Jackson Hole, an annual symposium for central banks (rather like a sci-fi convention for economists), was regarded by the market as non-news and the Fed chair’s speech did not significantly affect the market.
The bigger news at home was that Swedish banks were criticised by the European regulator (ESMA) over their “shadow rating” of issuers. This has led several banks in Sweden to abandon the practice at this point, and it could have a big impact on the market in the future.
The precise impact is difficult to quantify at the moment, other than to say that companies without official credit ratings could find financing more expensive, a side-effect the Swedish Financial Supervisory Authority does not desire, in our opinion. We will keep you updated on the subject, but our management philosophy and mandate are unaffected and are therefore unchanged.
Interest rates have been more or less stagnant in August, with no drama. The board of the Riksbank has opened up the possibility of also buying mortgage bonds since it already owns 40 percent of outstanding government debt. The credit market as a whole was very strong during the month, and this has given good returns.
August began quietly, with very few new issues, but picked up towards the end. We participated in issues from Norwegian insurance company Gjensidige and Danish mortgage institution Realkredit. Carnegie Corporate Bond rose 0.82 percent over the month, and the return so far this year is 1.69 percent.
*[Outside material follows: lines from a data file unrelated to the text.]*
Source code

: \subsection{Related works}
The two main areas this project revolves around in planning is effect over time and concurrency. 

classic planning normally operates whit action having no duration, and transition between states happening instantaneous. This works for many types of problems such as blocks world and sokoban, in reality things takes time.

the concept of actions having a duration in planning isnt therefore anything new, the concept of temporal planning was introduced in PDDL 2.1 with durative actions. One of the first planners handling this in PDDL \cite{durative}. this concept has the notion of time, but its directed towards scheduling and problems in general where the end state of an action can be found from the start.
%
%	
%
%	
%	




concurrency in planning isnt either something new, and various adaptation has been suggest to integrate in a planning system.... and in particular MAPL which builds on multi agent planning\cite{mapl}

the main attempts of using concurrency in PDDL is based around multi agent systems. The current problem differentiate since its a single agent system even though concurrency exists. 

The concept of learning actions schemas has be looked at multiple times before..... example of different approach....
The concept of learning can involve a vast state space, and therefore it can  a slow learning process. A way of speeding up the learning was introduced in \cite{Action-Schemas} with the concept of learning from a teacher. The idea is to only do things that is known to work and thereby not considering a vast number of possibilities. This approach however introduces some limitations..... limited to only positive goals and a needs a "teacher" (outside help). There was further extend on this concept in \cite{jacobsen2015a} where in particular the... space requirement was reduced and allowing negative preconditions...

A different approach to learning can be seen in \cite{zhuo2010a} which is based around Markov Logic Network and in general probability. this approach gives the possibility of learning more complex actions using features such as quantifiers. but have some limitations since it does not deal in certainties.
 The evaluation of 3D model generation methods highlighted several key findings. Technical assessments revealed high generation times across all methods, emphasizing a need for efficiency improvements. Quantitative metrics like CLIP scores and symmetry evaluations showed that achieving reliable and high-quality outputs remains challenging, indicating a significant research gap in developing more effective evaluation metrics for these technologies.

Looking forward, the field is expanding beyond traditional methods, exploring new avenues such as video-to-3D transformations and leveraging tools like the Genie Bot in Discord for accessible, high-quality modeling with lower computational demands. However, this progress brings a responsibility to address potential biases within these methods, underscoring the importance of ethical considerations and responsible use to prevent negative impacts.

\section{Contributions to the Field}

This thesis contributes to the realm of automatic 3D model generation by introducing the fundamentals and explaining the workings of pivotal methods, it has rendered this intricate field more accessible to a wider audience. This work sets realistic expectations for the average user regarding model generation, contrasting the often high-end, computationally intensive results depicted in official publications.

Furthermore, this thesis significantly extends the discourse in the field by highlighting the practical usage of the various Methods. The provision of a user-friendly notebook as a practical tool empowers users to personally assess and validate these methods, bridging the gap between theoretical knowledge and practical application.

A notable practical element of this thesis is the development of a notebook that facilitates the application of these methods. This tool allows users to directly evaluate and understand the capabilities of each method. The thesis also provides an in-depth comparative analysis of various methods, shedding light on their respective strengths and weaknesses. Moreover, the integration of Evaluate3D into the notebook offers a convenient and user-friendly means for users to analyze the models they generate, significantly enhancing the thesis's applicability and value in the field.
Repurchases of bonds are still having an impact on the market, but the spillover is not significantly limited to either euro- denominated bonds or only investment grade.
Add to this continued expectations of low interest rates, and this market is one in which we have to adjust our view of returns. At the same time, there is uncertainty about global growth, the US presidential election and the long-term implications of Brexit. In other words, there is some risk of volatility ahead.